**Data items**

━━━━━━━━━━━━━━━━━━━━━━━━━━━━━━

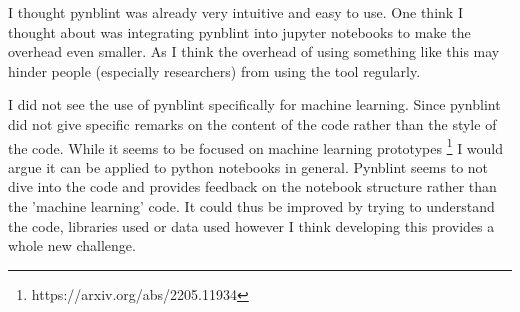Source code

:\documentclass[11pt]{article}
\begin{document}
I thought pynblint was already very intuitive and easy to use. One think I thought about was integrating pynblint into jupyter notebooks to make the overhead even smaller. As I think the overhead of using something like this may hinder people (especially researchers) from using the tool regularly.

I did not see the use of pynblint specifically for machine learning. Since pynblint did not give specific remarks on the content of the code rather than the style of the code. While it seems to be focused on machine learning prototypes \footnote{https://arxiv.org/abs/2205.11934} I would argue it can be applied to python notebooks in general. Pynblint seems to not dive into the code and provides feedback on the notebook structure rather than the 'machine learning' code. It could thus be improved by trying to understand the code, libraries used or data used however I think developing this provides a whole new challenge.

\end{document}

━━━━━━━━━━━━━━━━━━━━━━━━━━━━━━

Repeat exactly the lines from the first line of the records above through the line containing "I thought pynblint", both included. Leave out the pictures.

**Answer to the problem**
Source code

:\documentclass[11pt]{article}
\begin{document}
I thought pynblint was already very intuitive and easy to use. One think I thought about was integrating pynblint into jupyter notebooks to make the overhead even smaller. As I think the overhead of using something like this may hinder people (especially researchers) from using the tool regularly.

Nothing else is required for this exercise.